= Beginning of Section =

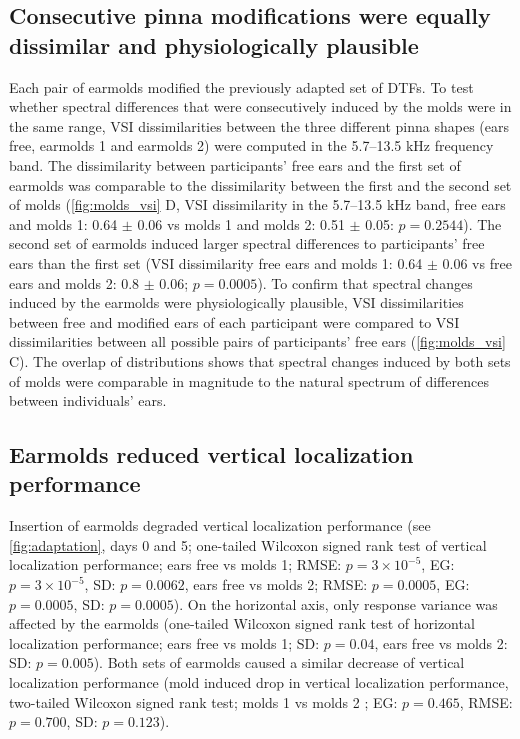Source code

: \subsection{Consecutive pinna modifications were equally dissimilar and physiologically plausible}

Each pair of earmolds modified the previously adapted set of DTFs. To test whether spectral differences that were consecutively induced by the molds were in the same range, VSI dissimilarities between the three different pinna shapes (ears free, earmolds 1 and earmolds 2) were computed in the 5.7–13.5 kHz frequency band. The dissimilarity between participants' free ears and the first set of earmolds was comparable to the dissimilarity between the first and the second set of molds (\cref{fig:molds_vsi} D, VSI dissimilarity in the 5.7–13.5 kHz band, free ears and molds 1:  0.64 $\pm$ 0.06 vs molds 1 and molds 2:  0.51 $\pm$ 0.05: $p = 0.2544$). The second set of earmolds induced larger spectral differences to participants' free ears than the first set (VSI dissimilarity free ears and molds 1:  0.64 $\pm$ 0.06 vs free ears and molds 2: 0.8 $\pm$ 0.06; $p = 0.0005$). To confirm that spectral changes induced by the earmolds were physiologically plausible, VSI dissimilarities between free and modified ears of each participant were compared to VSI dissimilarities between all possible pairs of participants’ free ears (\cref{fig:molds_vsi} C). The overlap of distributions shows that spectral changes induced by both sets of molds were comparable in magnitude to the natural spectrum of differences between individuals’ ears.

\subsection{Earmolds reduced vertical localization performance}

Insertion of earmolds degraded vertical localization performance (see \cref{fig:adaptation}, days 0 and 5; one-tailed Wilcoxon signed rank test of vertical localization performance; ears free vs molds 1; RMSE: $p = 3  \times 10^{-5}$, EG: $p = 3 \times 10^{-5}$, SD: $p = 0.0062$, ears free vs molds 2; RMSE: $p = 0.0005$, EG: $p = 0.0005$, SD: $p = 0.0005$). On the horizontal axis, only response variance was affected by the earmolds (one-tailed Wilcoxon signed rank test of horizontal localization performance; ears free vs molds 1; SD: $p = 0.04$, ears free vs molds 2: SD: $p = 0.005$). Both sets of earmolds caused a similar decrease of vertical localization performance (mold induced drop in vertical localization performance, two-tailed Wilcoxon signed rank test; molds 1 vs molds 2 ; EG: $p = 0.465$, RMSE: $p = 0.700$, SD: $p = 0.123$).


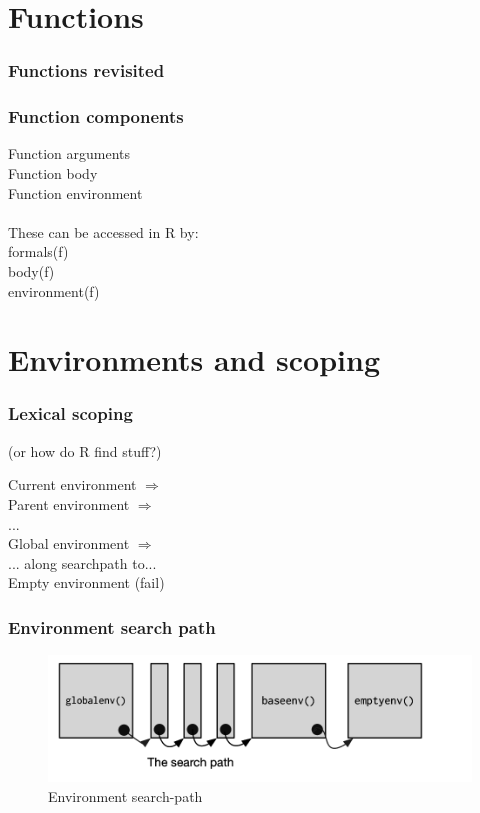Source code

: \documentclass{beamer}
\begin{document}
\section{Functions}


\begin{frame}
	\frametitle{Functions revisited}
	\lstFun
\end{frame}

\begin{frame}
	\frametitle{Function components}
	Function arguments \\
	Function body \\
	Function environment \\~\\

	These can be accessed in R by: \\
	formals(f) \\
	body(f) \\
	environment(f)	
\end{frame}


\section{Environments and scoping}

\begin{frame}
	\frametitle{Lexical scoping}
	\centerline{(or how do R find stuff?)}
	\begin{center}
		Current environment $\Rightarrow$ \\
		Parent environment $\Rightarrow$ \\
		... \\
		Global environment $\Rightarrow$ \\
		... along searchpath to... \\
		Empty environment (fail)
	\end{center}
\end{frame}

\begin{frame}
	\frametitle{Environment search path}
	\begin{figure}[!ht]
		\includegraphics[scale=0.90]{figures/search-path}
		\caption{Environment search-path}
		\label{fig:enviii}
	\end{figure}
\end{frame}
\end{document}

= End of Section =

All pictures are to be skipped. Output, word for word, the lines in the data above starting at the line containing "Insertion of earmolds" and ending at the line containing "Function environment \\~\\".

Insertion of earmolds degraded vertical localization performance (see \cref{fig:adaptation}, days 0 and 5; one-tailed Wilcoxon signed rank test of vertical localization performance; ears free vs molds 1; RMSE: $p = 3  \times 10^{-5}$, EG: $p = 3 \times 10^{-5}$, SD: $p = 0.0062$, ears free vs molds 2; RMSE: $p = 0.0005$, EG: $p = 0.0005$, SD: $p = 0.0005$). On the horizontal axis, only response variance was affected by the earmolds (one-tailed Wilcoxon signed rank test of horizontal localization performance; ears free vs molds 1; SD: $p = 0.04$, ears free vs molds 2: SD: $p = 0.005$). Both sets of earmolds caused a similar decrease of vertical localization performance (mold induced drop in vertical localization performance, two-tailed Wilcoxon signed rank test; molds 1 vs molds 2 ; EG: $p = 0.465$, RMSE: $p = 0.700$, SD: $p = 0.123$).


Source code

: \documentclass{beamer}
\begin{document}
\section{Functions}


\begin{frame}
	\frametitle{Functions revisited}
	\lstFun
\end{frame}

\begin{frame}
	\frametitle{Function components}
	Function arguments \\
	Function body \\
	Function environment \\~\\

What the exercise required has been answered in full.